### Data records
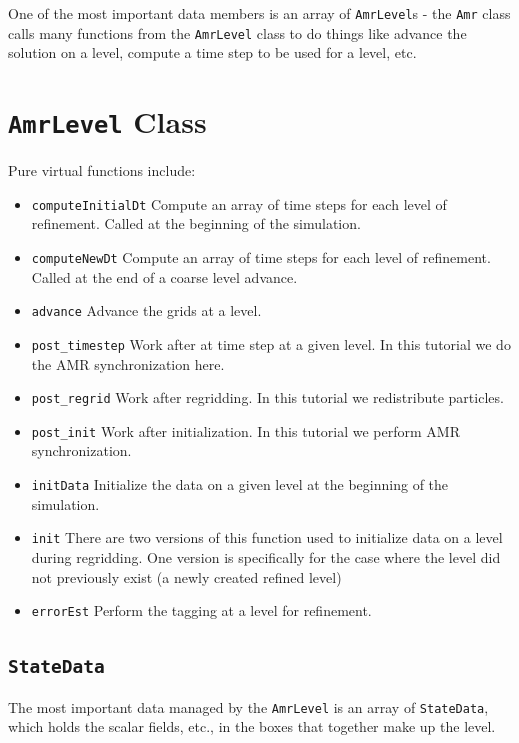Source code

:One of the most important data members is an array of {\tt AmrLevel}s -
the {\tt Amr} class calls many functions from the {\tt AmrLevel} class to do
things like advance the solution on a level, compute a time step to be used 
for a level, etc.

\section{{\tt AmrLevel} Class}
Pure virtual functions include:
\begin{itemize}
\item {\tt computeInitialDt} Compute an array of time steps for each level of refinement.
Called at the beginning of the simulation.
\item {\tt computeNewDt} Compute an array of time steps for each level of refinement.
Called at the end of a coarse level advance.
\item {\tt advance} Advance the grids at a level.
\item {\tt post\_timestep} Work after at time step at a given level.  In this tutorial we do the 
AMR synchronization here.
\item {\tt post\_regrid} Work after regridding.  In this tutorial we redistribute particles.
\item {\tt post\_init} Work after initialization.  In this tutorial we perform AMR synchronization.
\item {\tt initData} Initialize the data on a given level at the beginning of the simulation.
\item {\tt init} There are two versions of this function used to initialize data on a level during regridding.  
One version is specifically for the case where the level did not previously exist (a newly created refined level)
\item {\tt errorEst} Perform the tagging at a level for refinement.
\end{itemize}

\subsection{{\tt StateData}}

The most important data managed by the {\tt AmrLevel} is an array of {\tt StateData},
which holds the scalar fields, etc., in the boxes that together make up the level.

* * *

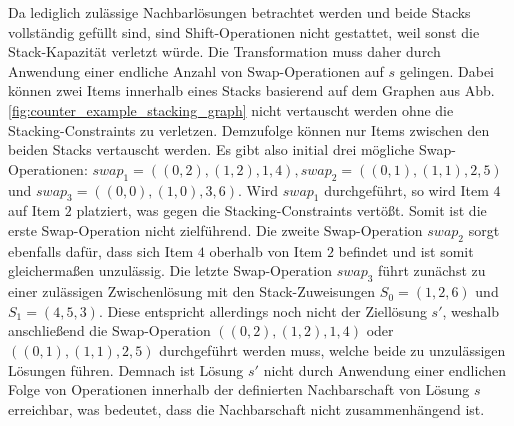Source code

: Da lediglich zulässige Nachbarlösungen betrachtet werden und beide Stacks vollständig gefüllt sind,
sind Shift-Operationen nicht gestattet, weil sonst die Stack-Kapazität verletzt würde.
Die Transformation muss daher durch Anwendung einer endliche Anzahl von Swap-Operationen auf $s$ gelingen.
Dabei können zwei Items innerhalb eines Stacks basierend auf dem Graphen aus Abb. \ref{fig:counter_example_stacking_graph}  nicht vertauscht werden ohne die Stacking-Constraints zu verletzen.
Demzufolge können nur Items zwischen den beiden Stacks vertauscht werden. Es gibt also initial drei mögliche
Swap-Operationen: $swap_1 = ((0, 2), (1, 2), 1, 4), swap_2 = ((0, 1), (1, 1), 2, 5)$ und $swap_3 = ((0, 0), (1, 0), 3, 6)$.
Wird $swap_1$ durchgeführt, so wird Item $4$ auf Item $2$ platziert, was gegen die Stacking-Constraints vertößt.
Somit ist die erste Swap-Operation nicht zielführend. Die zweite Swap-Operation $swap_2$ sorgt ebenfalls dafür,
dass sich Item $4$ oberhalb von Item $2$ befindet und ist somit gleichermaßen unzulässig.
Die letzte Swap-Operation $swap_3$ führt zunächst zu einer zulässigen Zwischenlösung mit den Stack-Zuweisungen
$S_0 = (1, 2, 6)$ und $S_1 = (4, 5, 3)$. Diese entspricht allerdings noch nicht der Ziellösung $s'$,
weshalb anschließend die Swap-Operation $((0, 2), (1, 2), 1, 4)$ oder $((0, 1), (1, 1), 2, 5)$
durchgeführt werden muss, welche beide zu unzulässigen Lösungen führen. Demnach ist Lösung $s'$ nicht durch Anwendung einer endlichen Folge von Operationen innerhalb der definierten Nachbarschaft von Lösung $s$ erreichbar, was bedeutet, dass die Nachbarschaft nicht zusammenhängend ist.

* * *

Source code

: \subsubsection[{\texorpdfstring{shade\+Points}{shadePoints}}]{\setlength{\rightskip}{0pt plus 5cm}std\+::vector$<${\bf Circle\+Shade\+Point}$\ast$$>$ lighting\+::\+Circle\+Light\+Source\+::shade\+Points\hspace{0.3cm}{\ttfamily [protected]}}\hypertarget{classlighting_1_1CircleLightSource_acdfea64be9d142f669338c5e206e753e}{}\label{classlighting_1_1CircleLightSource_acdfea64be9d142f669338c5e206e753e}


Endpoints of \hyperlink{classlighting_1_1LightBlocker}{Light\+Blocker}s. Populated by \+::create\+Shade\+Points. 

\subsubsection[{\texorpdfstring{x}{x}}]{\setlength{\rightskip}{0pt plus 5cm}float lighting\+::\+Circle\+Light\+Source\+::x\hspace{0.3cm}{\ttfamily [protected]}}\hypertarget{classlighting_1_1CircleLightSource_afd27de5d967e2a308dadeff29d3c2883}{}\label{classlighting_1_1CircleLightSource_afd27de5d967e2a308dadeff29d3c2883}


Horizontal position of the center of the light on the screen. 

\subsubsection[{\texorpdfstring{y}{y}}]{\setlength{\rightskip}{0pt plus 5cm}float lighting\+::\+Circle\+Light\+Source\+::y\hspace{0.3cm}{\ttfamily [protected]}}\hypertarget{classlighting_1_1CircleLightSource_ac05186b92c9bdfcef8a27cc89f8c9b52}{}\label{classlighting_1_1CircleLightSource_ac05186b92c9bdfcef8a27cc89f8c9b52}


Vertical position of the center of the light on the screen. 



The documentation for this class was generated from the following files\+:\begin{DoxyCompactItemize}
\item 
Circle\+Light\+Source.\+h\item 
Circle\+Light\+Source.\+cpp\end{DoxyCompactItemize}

### Work to complete
For this exercise, output exactly the lines above from the line with "Somit ist die" to the line with "durchgeführt werden muss, welche", counting both, and leave out the rest.

### Your solution
Somit ist die erste Swap-Operation nicht zielführend. Die zweite Swap-Operation $swap_2$ sorgt ebenfalls dafür,
dass sich Item $4$ oberhalb von Item $2$ befindet und ist somit gleichermaßen unzulässig.
Die letzte Swap-Operation $swap_3$ führt zunächst zu einer zulässigen Zwischenlösung mit den Stack-Zuweisungen
$S_0 = (1, 2, 6)$ und $S_1 = (4, 5, 3)$. Diese entspricht allerdings noch nicht der Ziellösung $s'$,
weshalb anschließend die Swap-Operation $((0, 2), (1, 2), 1, 4)$ oder $((0, 1), (1, 1), 2, 5)$
durchgeführt werden muss, welche beide zu unzulässigen Lösungen führen. Demnach ist Lösung $s'$ nicht durch Anwendung einer endlichen Folge von Operationen innerhalb der definierten Nachbarschaft von Lösung $s$ erreichbar, was bedeutet, dass die Nachbarschaft nicht zusammenhängend ist.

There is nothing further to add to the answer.